→ **INSTRUCTIONS TO FOLLOW**: Each line of the records below that holds "textbf" should be returned.

→ **RECORDS FOR THE TASK**:
--------------------------------

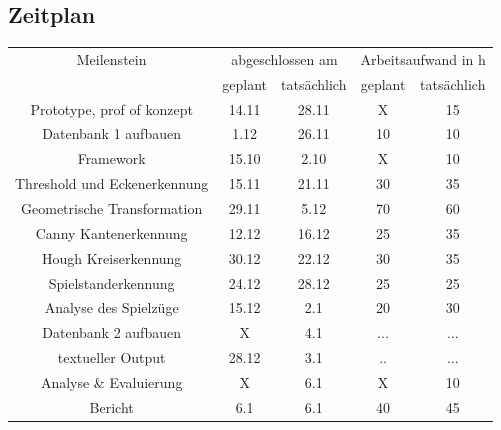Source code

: \documentclass[paper=A4, deutsch]{scrartcl}
\begin{document}
\subsection{Zeitplan}

\begin{table}[h!]
	\centering
	\begin{tabular}{|c|c|c|c|c|}
		\hline
		Meilenstein & \multicolumn{2}{c|}{abgeschlossen am} & \multicolumn{2}{c|}{Arbeitsaufwand in h}\\
		\cline{2-5}
		 & geplant & tatsächlich & geplant & tatsächlich\\
		\hline
				Prototype, prof of konzept & 14.11 & 28.11 & X & 15\\
		\hline
				Datenbank 1 aufbauen & 1.12 & 26.11 & 10 & 10\\
		\hline
				Framework &15.10 &2.10 & X & 10\\
		\hline	
				Threshold und Eckenerkennung & 15.11 & 21.11 & 30 &35\\
		\hline	
				Geometrische Transformation & 29.11 & 5.12 & 70 &60\\
		\hline	
				Canny Kantenerkennung & 12.12 & 16.12 & 25 & 35\\
		\hline	
				Hough Kreiserkennung & 30.12 & 22.12 & 30 & 35\\
		\hline	
				Spielstanderkennung & 24.12 & 28.12 & 25 & 25\\
		\hline	
				Analyse des Spielzüge & 15.12 & 2.1 &20 &30\\
		\hline	
				Datenbank 2 aufbauen & X & 4.1 &... &...\\
		\hline
				textueller Output & 28.12 &  3.1 &..&... \\
		\hline 
				Analyse \& Evaluierung & X & 6.1 & X & 10\\
		\hline
				Bericht & 6.1 & 6.1 & 40 & 45\\
		\hline
	\end{tabular}
\end{table}

\end{document}
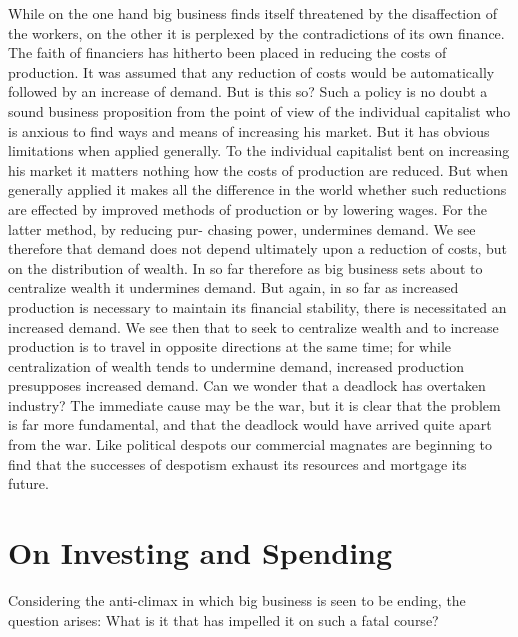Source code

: \documentclass{book}
\begin{document}
While on the one hand big business finds itself threatened by the disaffection of the workers, on the other it is perplexed by the contradictions of its own finance. The faith of financiers has hitherto been placed in reducing the costs of production. It was assumed that any reduction of costs would be automatically followed by an increase of demand. But is this so? Such a policy is no doubt a sound business proposition from the point of view of the individual capitalist who is anxious to find ways and means of increasing his market. But it has obvious limitations when applied generally. To the individual capitalist bent on increasing his market it matters nothing how the costs of production are reduced. But when generally applied it makes all the difference in the world whether such reductions are effected by improved methods of production or by lowering wages. For the latter method, by reducing pur- chasing power, undermines demand. We see therefore that demand does not depend ultimately upon a reduction of costs, but on the distribution of wealth. In so far therefore as big business sets about to centralize wealth it undermines demand. But again, in so far as increased production is necessary to maintain its financial stability, there is necessitated an increased demand. We see then that to seek to centralize wealth and to increase production is to travel in opposite directions at the same time; for while centralization of wealth tends to undermine demand, increased production presupposes increased demand. Can we wonder that a deadlock has overtaken industry? The immediate cause may be the war, but it is clear that the problem is far more fundamental, and that the deadlock would have arrived quite apart from the war. Like political despots our commercial magnates are beginning to find that the successes of despotism exhaust its resources and mortgage its future.

\chapter{On Investing and Spending}
\label{chapter-4}
Considering the anti-climax in which big business is seen to be ending, the question arises: What is it that has impelled it on such a fatal course?
\end{document}
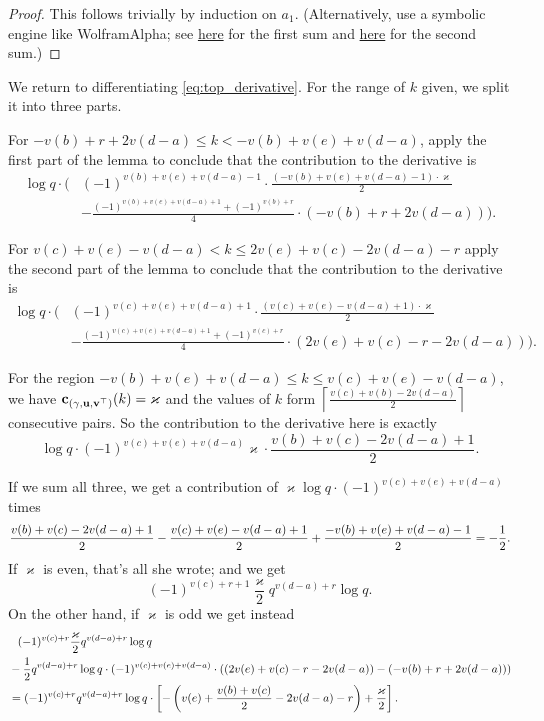 \begin{proof}
  This follows trivially by induction on $a_1$.
  (Alternatively, use a symbolic engine like WolframAlpha;
  see
  \href{https://www.wolframalpha.com/input?i=sum+\%28k-a\%29*k*\%28-1\%29\%5Ek+from+k\%3Da+to+b}{here}
  for the first sum and
  \href{https://www.wolframalpha.com/input?i=sum+\%28b-k\%29*k*\%28-1\%29\%5Ek+from+k\%3Da+to+b}{here}
  for the second sum.)
\end{proof}
We return to differentiating \eqref{eq:top_derivative}.
For the range of $k$ given, we split it into three parts.
\begin{itemize}
  \ii For $-v(b) + r + 2v(d-a) \le k < -v(b) + v(e) + v(d-a)$,
  apply the first part of the lemma to conclude that the contribution to the derivative is
  \begin{align*}
    \log q \cdot \Big( & (-1)^{v(b)+v(e)+v(d-a)-1} \cdot
      \frac{(-v(b)+v(e)+v(d-a)-1) \cdot \varkappa}{2} \\
      &
      - \frac{(-1)^{v(b)+v(e)+v(d-a)+1} + (-1)^{v(b)+r}}{4} \cdot (-v(b) + r + 2v(d-a))
    \Big).
  \end{align*}

  \ii For $v(c)+v(e)-v(d-a) < k \le 2v(e)+v(c)-2v(d-a)-r$
  apply the second part of the lemma to conclude that the contribution to the derivative is
  \begin{align*}
    \log q \cdot \Big( & (-1)^{v(c)+v(e)+v(d-a)+1} \cdot
      \frac{(v(c)+v(e)-v(d-a)+1) \cdot \varkappa}{2} \\
      &
      - \frac{(-1)^{v(c)+v(e)+v(d-a)+1} + (-1)^{v(c)+r}}{4} \cdot (2v(e)+v(c)-r-2v(d-a))
    \Big).
  \end{align*}

  \ii For the region $-v(b)+v(e)+v(d-a) \le k \le v(c)+v(e)-v(d-a)$,
  we have $\mathbf c_{{(\gamma, \mathbf u, \mathbf v^\top)}}(k) = \varkappa$
  and the values of $k$ form $\left\lceil \frac{v(c)+v(b)-2v(d-a)}{2} \right\rceil$ consecutive pairs.
  So the contribution to the derivative here is exactly
  \[ \log q \cdot (-1)^{v(c)+v(e)+v(d-a)} \varkappa \cdot \frac{v(b)+v(c)-2v(d-a)+1}{2}. \]
\end{itemize}
If we sum all three,
we get a contribution of $\varkappa \log q \cdot  (-1)^{v(c)+v(e)+v(d-a)}$ times
\[ \frac{v(b)+v(c)-2v(d-a)+1}{2} - \frac{v(c)+v(e)-v(d-a)+1}{2} + \frac{-v(b)+v(e)+v(d-a)-1}{2}
  = -\frac{1}{2}. \]
If $\varkappa$ is even, that's all she wrote; and we get
\[ (-1)^{v(c)+r+1} \frac{\varkappa}{2} q^{v(d-a)+r} \log q. \]
On the other hand, if $\varkappa$ is odd we get instead
\begin{align*}
  &\phantom+ (-1)^{v(c)+r} \frac{\varkappa}{2} q^{v(d-a)+r} \log q \\
  &- \half q^{v(d-a)+r} \log q \cdot (-1)^{v(c)+v(e)+v(d-a)} \cdot
  \left( \left( 2v(e)+v(c)-r-2v(d-a)\right) - \left( -v(b)+r+2v(d-a) \right) \right) \\
  &= (-1)^{v(c)+r} q^{v(d-a)+r} \log q \cdot \left[
    -\left( v(e)+\frac{v(b)+v(c)}{2}-2v(d-a)-r \right) + \frac{\varkappa}{2} \right].
\end{align*}
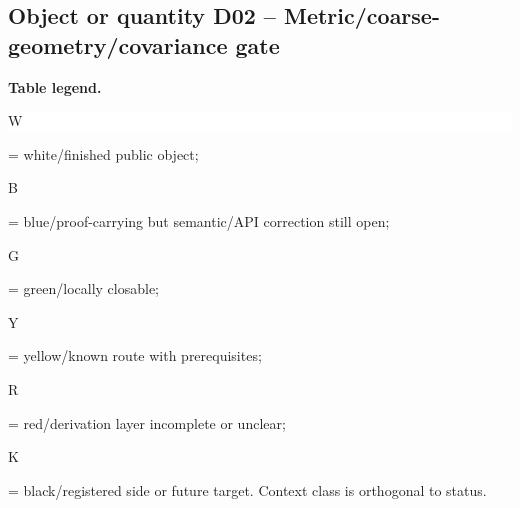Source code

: \subsection*{Object or quantity D02 -- Metric/\allowbreak{}coarse-geometry/\allowbreak{}covariance gate}
\hypertarget{objproof:D02}{}
\par\smallskip\noindent\begin{minipage}{0.99\linewidth}\footnotesize\raggedright\textbf{Table legend.} \colorbox{white}{\strut W} = white/finished public object; \colorbox{cyan!20}{\strut B} = blue/proof-carrying but semantic/API correction still open; \colorbox{green!18}{\strut G} = green/locally closable; \colorbox{yellow!25}{\strut Y} = yellow/known route with prerequisites; \colorbox{red!20}{\strut R} = red/derivation layer incomplete or unclear; \colorbox{black!18}{\strut K} = black/registered side or future target. Context class is orthogonal to status.\end{minipage}\par\vspace{0.25em}

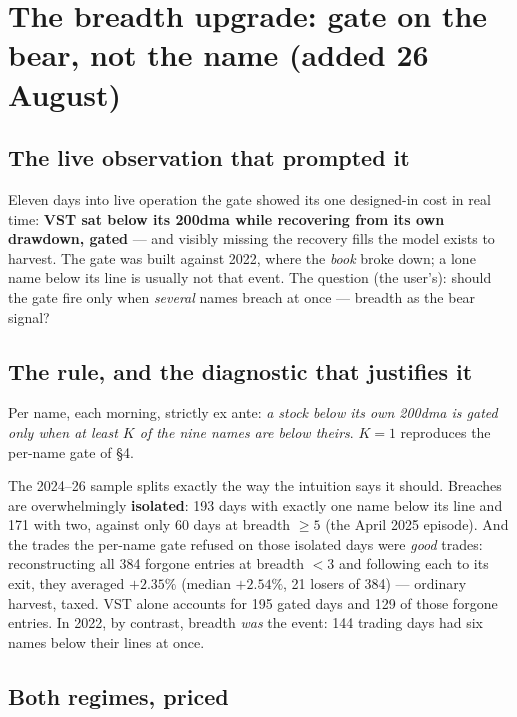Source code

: \documentclass[11pt,a4paper]{article}
\newcommand{\good}[1]{{\color{bcteal}\textbf{#1}}}
\begin{document}
\section{The breadth upgrade: gate on the bear, not the name (added 26 August)}

\subsection{The live observation that prompted it}

Eleven days into live operation the gate showed its one designed-in cost in
real time: \textbf{VST sat below its 200dma while recovering from its own
drawdown, gated} --- and visibly missing the recovery fills the model exists to
harvest. The gate was built against 2022, where the \emph{book} broke down; a
lone name below its line is usually not that event. The question (the user's):
should the gate fire only when \emph{several} names breach at once --- breadth
as the bear signal?

\subsection{The rule, and the diagnostic that justifies it}

Per name, each morning, strictly ex ante: \emph{a stock below its own 200dma is
gated only when at least $K$ of the nine names are below theirs}. $K{=}1$
reproduces the per-name gate of \S4.

The 2024--26 sample splits exactly the way the intuition says it should.
Breaches are overwhelmingly \textbf{isolated}: 193 days with exactly one name
below its line and 171 with two, against only 60 days at breadth ${\ge}5$ (the
April 2025 episode). And the trades the per-name gate refused on those isolated
days were \emph{good} trades: reconstructing all 384 forgone entries at breadth
$<3$ and following each to its exit, they averaged \good{$+2.35\%$} (median
$+2.54\%$, 21 losers of 384) --- ordinary harvest, taxed. VST alone accounts for
195 gated days and 129 of those forgone entries. In 2022, by contrast, breadth
\emph{was} the event: 144 trading days had six names below their lines at once.

\subsection{Both regimes, priced}
\end{document}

--------------------------------

→ **ANSWER TO THIS PROBLEM**:
\par\smallskip\noindent\begin{minipage}{0.99\linewidth}\footnotesize\raggedright\textbf{Table legend.} \colorbox{white}{\strut W} = white/finished public object; \colorbox{cyan!20}{\strut B} = blue/proof-carrying but semantic/API correction still open; \colorbox{green!18}{\strut G} = green/locally closable; \colorbox{yellow!25}{\strut Y} = yellow/known route with prerequisites; \colorbox{red!20}{\strut R} = red/derivation layer incomplete or unclear; \colorbox{black!18}{\strut K} = black/registered side or future target. Context class is orthogonal to status.\end{minipage}\par\vspace{0.25em}
\newcommand{\good}[1]{{\color{bcteal}\textbf{#1}}}
real time: \textbf{VST sat below its 200dma while recovering from its own
Breaches are overwhelmingly \textbf{isolated}: 193 days with exactly one name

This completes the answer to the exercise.